__TASK DESCRIPTION__. Please find the lines in the following records that hold "opponent", and copy them.

__ENTRIES SHOWN__.
------------

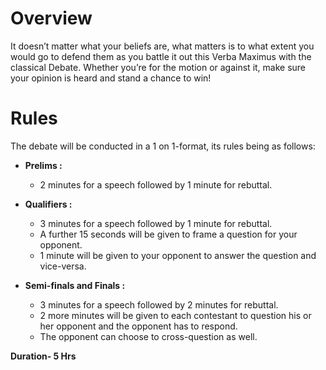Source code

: <!-- TITLE: Debate -->
<!-- SUBTITLE: Don't raise your voice , Improve your argument -->

# Overview
It doesn’t matter what your beliefs are, what matters is to what extent you would go to defend them as you battle it out this Verba Maximus with the classical Debate. Whether you’re for the motion or against it, make sure your opinion is heard and stand a chance to win!

# Rules
The debate will be conducted in a 1 on 1-format, its rules being as follows:

- **Prelims :**
	- 2 minutes for a speech followed by 1 minute for rebuttal.

- **Qualifiers :**
	- 3 minutes for a speech followed by 1 minute for rebuttal.
	- A further 15 seconds will be given to frame a question for your opponent.
	- 1 minute will be given to your opponent to answer the question and vice-versa.

- **Semi-finals and Finals :**
	- 3 minutes for a speech followed by 2 minutes for rebuttal.
	- 2 more minutes will be given to each contestant to question his or her opponent and the opponent has to respond.
	- The opponent can choose to cross-question as well.

**Duration- 5 Hrs**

------------

__OUTPUT OF THE TASK__.
	- A further 15 seconds will be given to frame a question for your opponent.
	- 1 minute will be given to your opponent to answer the question and vice-versa.
	- 2 more minutes will be given to each contestant to question his or her opponent and the opponent has to respond.
	- The opponent can choose to cross-question as well.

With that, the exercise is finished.